= The Naked Truth (1992 film) =

Comedy film by Nico Mastorakis

The Naked Truth is a 1992 comedy film starring Robert Caso and Kevin Schon. Also featured in the film are Zsa Zsa Gabor, Lou Ferrigno, Erik Estrada, Ted Lange, Billy Barty, Yvonne De Carlo, Norman Fell, Little Richard, David Birney, M. Emmet Walsh, Dick Gautier, John Vernon, Camilla Sparv, Brian Thompson, and Natasha Pavlovich among others.
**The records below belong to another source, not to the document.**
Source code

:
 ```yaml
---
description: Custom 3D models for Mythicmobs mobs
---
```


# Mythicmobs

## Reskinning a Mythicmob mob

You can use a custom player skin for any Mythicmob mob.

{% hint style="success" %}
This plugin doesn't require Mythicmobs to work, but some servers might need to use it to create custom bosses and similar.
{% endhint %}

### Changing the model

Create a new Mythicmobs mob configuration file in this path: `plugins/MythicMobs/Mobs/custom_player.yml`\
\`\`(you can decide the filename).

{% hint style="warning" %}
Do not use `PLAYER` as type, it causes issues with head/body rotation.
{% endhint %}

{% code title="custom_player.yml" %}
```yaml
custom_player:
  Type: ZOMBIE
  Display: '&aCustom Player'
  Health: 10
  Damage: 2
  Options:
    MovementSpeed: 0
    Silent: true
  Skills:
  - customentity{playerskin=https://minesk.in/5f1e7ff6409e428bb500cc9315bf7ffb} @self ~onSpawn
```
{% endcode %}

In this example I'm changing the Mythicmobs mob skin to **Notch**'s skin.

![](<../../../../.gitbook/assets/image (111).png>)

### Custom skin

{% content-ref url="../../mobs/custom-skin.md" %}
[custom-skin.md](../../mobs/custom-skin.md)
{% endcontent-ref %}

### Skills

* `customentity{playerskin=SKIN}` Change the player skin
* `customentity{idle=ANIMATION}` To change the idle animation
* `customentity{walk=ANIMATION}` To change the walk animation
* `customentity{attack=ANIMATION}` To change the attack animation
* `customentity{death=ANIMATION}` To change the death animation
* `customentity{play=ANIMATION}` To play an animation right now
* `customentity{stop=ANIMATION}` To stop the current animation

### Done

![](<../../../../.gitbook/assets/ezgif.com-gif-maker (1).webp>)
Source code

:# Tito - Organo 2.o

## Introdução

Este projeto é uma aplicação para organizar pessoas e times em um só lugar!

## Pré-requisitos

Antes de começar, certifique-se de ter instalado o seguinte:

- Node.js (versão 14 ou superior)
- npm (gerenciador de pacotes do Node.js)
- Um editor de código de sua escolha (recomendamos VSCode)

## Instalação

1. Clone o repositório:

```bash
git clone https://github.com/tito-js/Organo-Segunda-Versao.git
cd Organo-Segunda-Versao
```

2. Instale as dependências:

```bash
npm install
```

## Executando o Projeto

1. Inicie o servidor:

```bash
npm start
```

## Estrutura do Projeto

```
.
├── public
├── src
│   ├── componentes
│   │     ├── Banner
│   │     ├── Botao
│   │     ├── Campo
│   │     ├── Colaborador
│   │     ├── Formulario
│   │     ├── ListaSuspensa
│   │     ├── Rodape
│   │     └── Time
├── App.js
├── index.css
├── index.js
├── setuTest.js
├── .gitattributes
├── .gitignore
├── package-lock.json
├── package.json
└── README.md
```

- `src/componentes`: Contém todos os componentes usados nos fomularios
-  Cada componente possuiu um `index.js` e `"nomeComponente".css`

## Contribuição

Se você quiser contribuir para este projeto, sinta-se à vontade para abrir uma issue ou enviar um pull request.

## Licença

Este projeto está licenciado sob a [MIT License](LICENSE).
It is directed by Nico Mastorakis.

== Plot ==
A take-off on the 1959 film Some Like It Hot—the film follows two men who witness a murder, dress up like women to escape, and wind up hiding in the house of a drug dealer.

== Cast ==
- Robert Caso as Frank I / Ethel
- Kevin Schon as Frank II / Mirabelle
- Courtney Gibbs as Misty Blue / Joanne
- Herb Edelman as Rupert Hess (credited as Herbert Edelman)
- Brian Thompson as Bruno
- M. Emmet Walsh as Garcia / Gesundheim
- Billy Barty as The Bell Boy
- Alex Cord as Herskovitz
- Yvonne De Carlo as Mrs. Hess
- Erik Estrada as Gonzales
- Norman Fell as Dentist
- Lou Ferrigno as Fed #1
- David Birney as Fed #2
- Dick Gautier as The Bartender
- Ted Lange as Flower Peddler
- Little Richard as Airborne Mustard Lover
- Bubba Smith as Cop
- Zsa Zsa Gabor as Stewardess
- Shannon Tweed as First Class Stewardess
- John Vernon as Von Bulo
- Shelley Michelle as Miss Honduras
- Julie Gray as Miss Hungary
- Lisa Altamirano as Miss Spain
- Cindy Ambuehl as Miss Italy
- Donna Baltron as Miss Cuba
- Penelope Crabtree as Miss Poland
- Natasha Pavlovich as Miss Bolivia
- Kelly Fine as Miss Iraq
- Maureen Flaherty as Miss Romania
- Andrea Parker as Miss France
- Spice Williams-Crosby as Samantha "Sam" (credited as Spice Williams)
- Jamee Natella as Waitress
- Sia Faraki as Girl On Plane

== Release ==
The movie made its premiere on Cinemax on May 3, 1993. The film did not arrive on any format until 1999, when Simitar Video released the film onto DVD. In 2003, Omega Entertainment through Image Entertainment released an extended version of the film onto DVD.